Yani sanırsam değildi.

Çünkü defalarca Hande engelini geçip kocamın kollarına kendimi atmak istesem de her defasında sertçe yatağa doğru itilmiştim.

'Mile beni çıldırtma, bize neler söylediler unuttun mu?

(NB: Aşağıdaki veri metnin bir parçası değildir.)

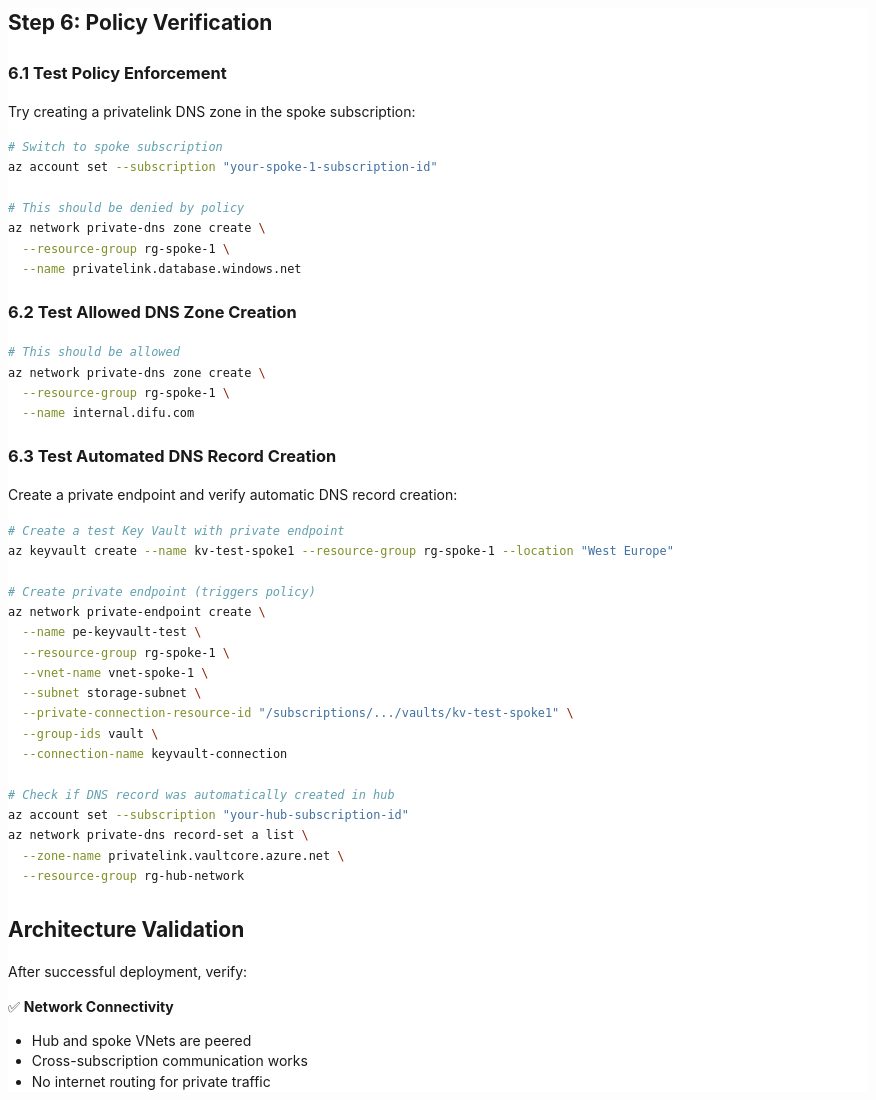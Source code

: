 ## Step 6: Policy Verification

### 6.1 Test Policy Enforcement
Try creating a privatelink DNS zone in the spoke subscription:
```bash
# Switch to spoke subscription
az account set --subscription "your-spoke-1-subscription-id"

# This should be denied by policy
az network private-dns zone create \
  --resource-group rg-spoke-1 \
  --name privatelink.database.windows.net
```

### 6.2 Test Allowed DNS Zone Creation
```bash
# This should be allowed
az network private-dns zone create \
  --resource-group rg-spoke-1 \
  --name internal.difu.com
```

### 6.3 Test Automated DNS Record Creation
Create a private endpoint and verify automatic DNS record creation:
```bash
# Create a test Key Vault with private endpoint
az keyvault create --name kv-test-spoke1 --resource-group rg-spoke-1 --location "West Europe"

# Create private endpoint (triggers policy)
az network private-endpoint create \
  --name pe-keyvault-test \
  --resource-group rg-spoke-1 \
  --vnet-name vnet-spoke-1 \
  --subnet storage-subnet \
  --private-connection-resource-id "/subscriptions/.../vaults/kv-test-spoke1" \
  --group-ids vault \
  --connection-name keyvault-connection

# Check if DNS record was automatically created in hub
az account set --subscription "your-hub-subscription-id"
az network private-dns record-set a list \
  --zone-name privatelink.vaultcore.azure.net \
  --resource-group rg-hub-network
```

## Architecture Validation

After successful deployment, verify:

✅ **Network Connectivity**
- Hub and spoke VNets are peered
- Cross-subscription communication works
- No internet routing for private traffic
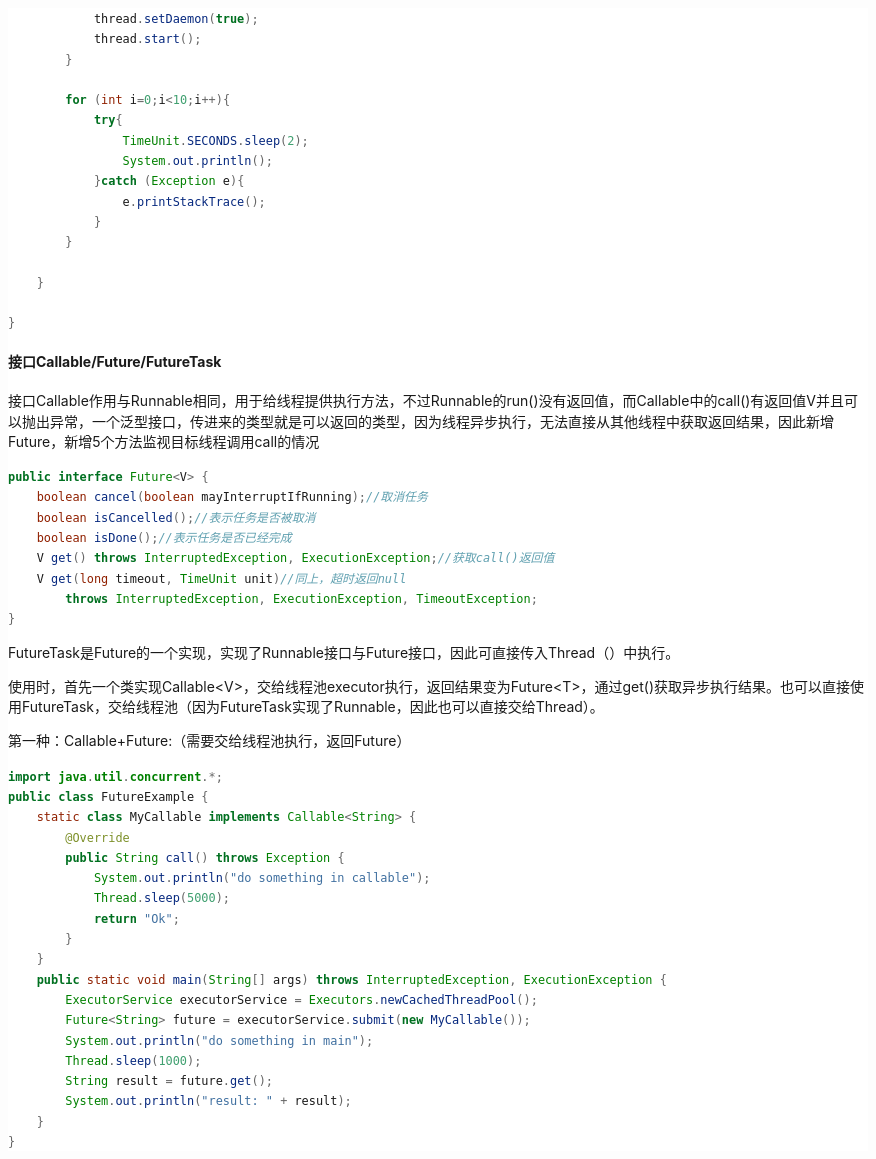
 ```java
            thread.setDaemon(true);
            thread.start();
        }

        for (int i=0;i<10;i++){
            try{
                TimeUnit.SECONDS.sleep(2);
                System.out.println();
            }catch (Exception e){
                e.printStackTrace();
            }
        }

    }

}

```

#### 接口Callable/Future/FutureTask

接口Callable作用与Runnable相同，用于给线程提供执行方法，不过Runnable的run()没有返回值，而Callable中的call()有返回值V并且可以抛出异常，一个泛型接口，传进来的类型就是可以返回的类型，因为线程异步执行，无法直接从其他线程中获取返回结果，因此新增Future，新增5个方法监视目标线程调用call的情况

```java
public interface Future<V> {
    boolean cancel(boolean mayInterruptIfRunning);//取消任务
    boolean isCancelled();//表示任务是否被取消
    boolean isDone();//表示任务是否已经完成
    V get() throws InterruptedException, ExecutionException;//获取call()返回值
    V get(long timeout, TimeUnit unit)//同上，超时返回null
        throws InterruptedException, ExecutionException, TimeoutException;
}
```

FutureTask是Future的一个实现，实现了Runnable接口与Future接口，因此可直接传入Thread（）中执行。

使用时，首先一个类实现Callable<V\>，交给线程池executor执行，返回结果变为Future<T\>，通过get()获取异步执行结果。也可以直接使用FutureTask，交给线程池（因为FutureTask实现了Runnable，因此也可以直接交给Thread）。

第一种：Callable+Future:（需要交给线程池执行，返回Future）

```java
import java.util.concurrent.*;
public class FutureExample {
    static class MyCallable implements Callable<String> {
        @Override
        public String call() throws Exception {
            System.out.println("do something in callable");
            Thread.sleep(5000);
            return "Ok";
        }
    }
    public static void main(String[] args) throws InterruptedException, ExecutionException {
        ExecutorService executorService = Executors.newCachedThreadPool();
        Future<String> future = executorService.submit(new MyCallable());
        System.out.println("do something in main");
        Thread.sleep(1000);
        String result = future.get();
        System.out.println("result: " + result);
    }
}
```
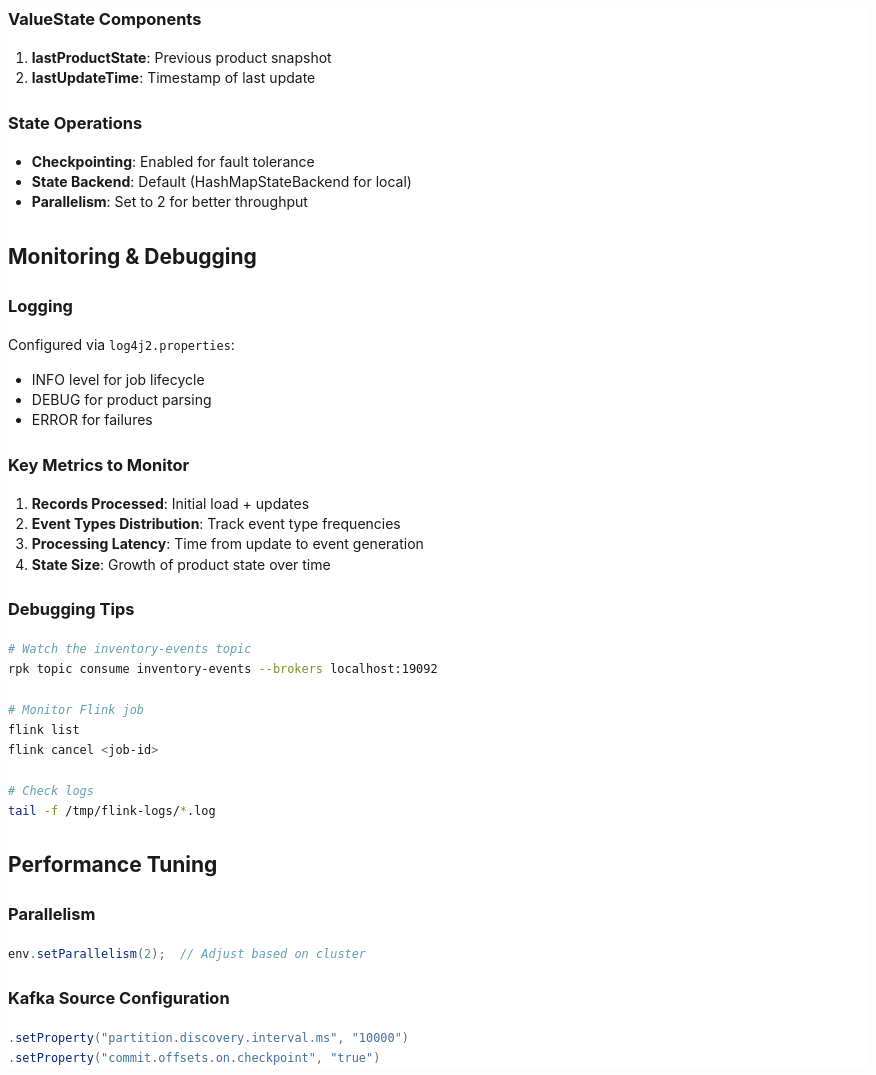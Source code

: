 ### ValueState Components
1. **lastProductState**: Previous product snapshot
2. **lastUpdateTime**: Timestamp of last update

### State Operations
- **Checkpointing**: Enabled for fault tolerance
- **State Backend**: Default (HashMapStateBackend for local)
- **Parallelism**: Set to 2 for better throughput

## Monitoring & Debugging

### Logging
Configured via `log4j2.properties`:
- INFO level for job lifecycle
- DEBUG for product parsing
- ERROR for failures

### Key Metrics to Monitor
1. **Records Processed**: Initial load + updates
2. **Event Types Distribution**: Track event type frequencies
3. **Processing Latency**: Time from update to event generation
4. **State Size**: Growth of product state over time

### Debugging Tips

```bash
# Watch the inventory-events topic
rpk topic consume inventory-events --brokers localhost:19092

# Monitor Flink job
flink list
flink cancel <job-id>

# Check logs
tail -f /tmp/flink-logs/*.log
```

## Performance Tuning

### Parallelism
```java
env.setParallelism(2);  // Adjust based on cluster
```

### Kafka Source Configuration
```java
.setProperty("partition.discovery.interval.ms", "10000")
.setProperty("commit.offsets.on.checkpoint", "true")
```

Sakın iradeni kaybetme ve bu kutsal trip yolunda emin adımlarla yürümeye devam et.'

Kendince yaptığı motivasyon konuşması birkaç dakika sonra kapıya gelip sesi az daha miyavlayacakmış gibi çıkan Zehra'yı duyunca Hande ışık hızından daha hızlı bir şekilde bağdaş kurup oturduğumuz yataktan kalkıp kapıya doğru koşmaya başlamıştı.

Dehşet-ül vahşet reflekslerim sayesinde yataktan kalktığı anda üzerindeki t-shitün ense kısmından tutup yavru kedi gibi sallayıp yatağa atmıştım.

'Hande cidden şu hayattaki kararlılık seviyemsin.'

Ben kollarımı önümde bağlamış alayla konuşurken Zehra'nın kapıdan uzaklaştığını anlamamızı sağlayan ayak sesleri yankılanmıştı.

'Aşığım kızım ben ne yapmamı bekliyorsun?'

Geçerli olacağını düşünüp yaptı saçma açıklamayla Hande'yi alkışlamaya başlamıştım.

'Çünkü biz Ebrar'la askerlik arkadaşıyız zaten dimi.'

Alkışlarımın arasında konuştuğumda yanaklarını şişirip yüzünü çevirmişti.

'Kalk hadi yemek yiyelim.'

Hande'nin dolabını açıp üzerimi değiştirmek için kıyafetlere bakmaya başladım.

Hayır, kesinlikle küs olduğum kocamı çıldırtmak için asla kışkırtıcı şeyler aramıyordum.

Dolabı kurcalamaya başladığımda ultra kısa bir şort ve tam göğüslerimin altında biten bir büstiyer seçmiştim.

Kısa oluşları tamamen büyük bir tesadüften ibaret tabi ki.

Yüzümdeki şeytan gülüşüyle banyoya girip üzerimi değiştirdim.

O anda lavabonun kenarına sırayla dizilmiş parfümler dikkatimi çekti.

Teker teker bütün parfümleri koklamaya başladığımda içlerindeki en kadın gibi kokan ve afrodizyak etkili olanı üzerime boşaltmaya başladım.

'Hadi Mile hazır değil misin?'

Elimde ki hemen hemen yarısını bitirdiğim parfümde son bir kez daha boynuma sıkıp banyodan çıktım.

Hande beni görünce odanın kartını almış ver kapıyı açmıştı.

'Yok canım asla küs olduğum kocama cilve olsun diye ultra mini giyinip dişil enerjisi en fazla olan parfümü sıkmadım.'

Gözlerimi kısıp asansöre doğru koşan Hande'nin arkasından bağırdım.

'Asla yok öyle bir şey tamam mı? O seksi kavramının hayat bulmasını sağlayan Karakurt umrumda bile değil.'

Kendimden emin bir şekilde konuştuğumda Hande elini sallamıştı.

'Demek bu seksi kelimesinin hayat bulmasını sağlayan Karakurt umrunda bile değil öyle mi bebeğim?'

Hande'yle bakışıp yavaşça arkamı döndüğümde yüzündeki arsız gülümsemeyle bize doğru yürüyenn Zehra ve Ebrar'ı gördüm.